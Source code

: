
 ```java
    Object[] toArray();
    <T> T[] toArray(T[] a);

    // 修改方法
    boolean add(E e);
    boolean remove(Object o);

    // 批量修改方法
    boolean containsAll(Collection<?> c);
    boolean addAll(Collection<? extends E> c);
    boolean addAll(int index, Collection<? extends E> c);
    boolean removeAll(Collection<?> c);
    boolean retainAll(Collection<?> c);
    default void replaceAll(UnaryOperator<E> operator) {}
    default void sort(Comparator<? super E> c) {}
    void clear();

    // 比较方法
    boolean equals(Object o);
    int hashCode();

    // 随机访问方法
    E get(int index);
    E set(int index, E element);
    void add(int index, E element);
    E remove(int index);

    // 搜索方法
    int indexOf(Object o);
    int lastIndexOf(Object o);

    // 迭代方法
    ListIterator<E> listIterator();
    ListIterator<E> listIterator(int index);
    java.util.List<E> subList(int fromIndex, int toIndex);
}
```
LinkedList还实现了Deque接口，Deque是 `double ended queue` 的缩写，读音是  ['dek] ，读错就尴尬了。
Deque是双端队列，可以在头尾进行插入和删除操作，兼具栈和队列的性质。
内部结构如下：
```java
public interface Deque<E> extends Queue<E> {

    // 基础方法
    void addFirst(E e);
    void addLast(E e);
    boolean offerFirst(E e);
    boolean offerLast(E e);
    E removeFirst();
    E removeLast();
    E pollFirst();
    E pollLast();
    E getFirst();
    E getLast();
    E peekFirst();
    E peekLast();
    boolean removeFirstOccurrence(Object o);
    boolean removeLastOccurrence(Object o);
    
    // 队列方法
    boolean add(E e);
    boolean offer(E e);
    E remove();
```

==

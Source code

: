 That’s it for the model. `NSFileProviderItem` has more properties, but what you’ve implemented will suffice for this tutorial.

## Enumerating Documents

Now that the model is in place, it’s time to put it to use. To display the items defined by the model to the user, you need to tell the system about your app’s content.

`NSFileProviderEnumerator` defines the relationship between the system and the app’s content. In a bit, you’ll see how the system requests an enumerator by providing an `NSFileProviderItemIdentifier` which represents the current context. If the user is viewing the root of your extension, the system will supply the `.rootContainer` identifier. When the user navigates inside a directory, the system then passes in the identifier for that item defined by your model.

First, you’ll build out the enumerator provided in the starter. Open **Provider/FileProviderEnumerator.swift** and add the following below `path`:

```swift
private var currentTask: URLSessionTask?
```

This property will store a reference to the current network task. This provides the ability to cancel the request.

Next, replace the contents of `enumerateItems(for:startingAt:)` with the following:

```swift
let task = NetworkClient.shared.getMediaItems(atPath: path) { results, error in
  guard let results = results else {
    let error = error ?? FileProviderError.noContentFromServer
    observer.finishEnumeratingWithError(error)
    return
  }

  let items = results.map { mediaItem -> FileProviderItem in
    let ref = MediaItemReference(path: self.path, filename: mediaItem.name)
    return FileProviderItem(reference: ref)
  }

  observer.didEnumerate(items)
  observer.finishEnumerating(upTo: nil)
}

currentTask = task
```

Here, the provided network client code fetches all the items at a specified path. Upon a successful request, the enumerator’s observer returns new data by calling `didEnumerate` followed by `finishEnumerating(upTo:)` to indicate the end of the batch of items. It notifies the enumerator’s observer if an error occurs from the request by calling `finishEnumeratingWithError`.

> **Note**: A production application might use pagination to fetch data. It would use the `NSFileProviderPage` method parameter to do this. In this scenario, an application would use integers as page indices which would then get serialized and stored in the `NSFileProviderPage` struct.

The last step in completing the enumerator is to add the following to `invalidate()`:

**Work to complete:**
Each line above that contains "default" must be copied out.

**Task response:**
    default void replaceAll(UnaryOperator<E> operator) {}
    default void sort(Comparator<? super E> c) {}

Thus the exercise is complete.